### Task prompt
Everything from the line containing "- |-\rangle_1 |-\rangle_2" to the end of the records should be reproduced exactly, and nothing before it.

### Dataset excerpts
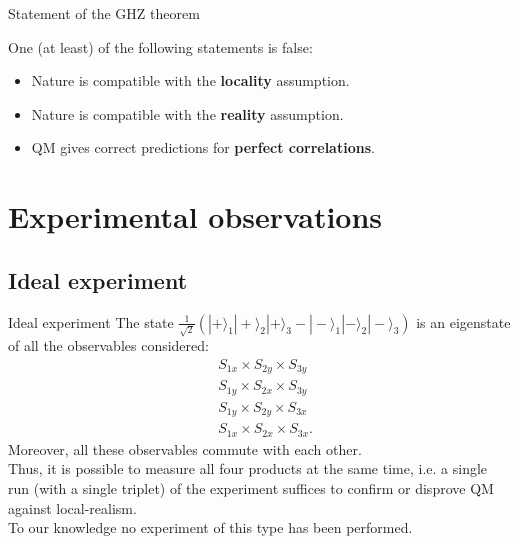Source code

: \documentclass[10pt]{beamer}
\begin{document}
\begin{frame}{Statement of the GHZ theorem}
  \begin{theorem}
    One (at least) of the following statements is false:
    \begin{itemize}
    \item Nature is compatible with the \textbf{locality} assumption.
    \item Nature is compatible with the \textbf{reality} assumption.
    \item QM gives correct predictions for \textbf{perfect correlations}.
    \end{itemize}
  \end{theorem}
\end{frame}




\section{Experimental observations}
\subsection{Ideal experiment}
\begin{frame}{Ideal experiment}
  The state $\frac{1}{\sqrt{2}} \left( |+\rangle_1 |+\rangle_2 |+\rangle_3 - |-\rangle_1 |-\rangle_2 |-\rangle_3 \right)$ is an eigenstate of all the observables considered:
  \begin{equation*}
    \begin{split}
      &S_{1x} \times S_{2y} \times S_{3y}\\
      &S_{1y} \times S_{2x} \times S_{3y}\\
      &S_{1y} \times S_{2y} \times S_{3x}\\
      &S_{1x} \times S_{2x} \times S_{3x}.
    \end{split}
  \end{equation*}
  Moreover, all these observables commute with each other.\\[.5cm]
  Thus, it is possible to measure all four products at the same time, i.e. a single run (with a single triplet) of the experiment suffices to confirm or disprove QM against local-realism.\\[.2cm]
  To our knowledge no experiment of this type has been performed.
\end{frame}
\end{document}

### Response box
  The state $\frac{1}{\sqrt{2}} \left( |+\rangle_1 |+\rangle_2 |+\rangle_3 - |-\rangle_1 |-\rangle_2 |-\rangle_3 \right)$ is an eigenstate of all the observables considered:
  \begin{equation*}
    \begin{split}
      &S_{1x} \times S_{2y} \times S_{3y}\\
      &S_{1y} \times S_{2x} \times S_{3y}\\
      &S_{1y} \times S_{2y} \times S_{3x}\\
      &S_{1x} \times S_{2x} \times S_{3x}.
    \end{split}
  \end{equation*}
  Moreover, all these observables commute with each other.\\[.5cm]
  Thus, it is possible to measure all four products at the same time, i.e. a single run (with a single triplet) of the experiment suffices to confirm or disprove QM against local-realism.\\[.2cm]
  To our knowledge no experiment of this type has been performed.
\end{frame}
\end{document}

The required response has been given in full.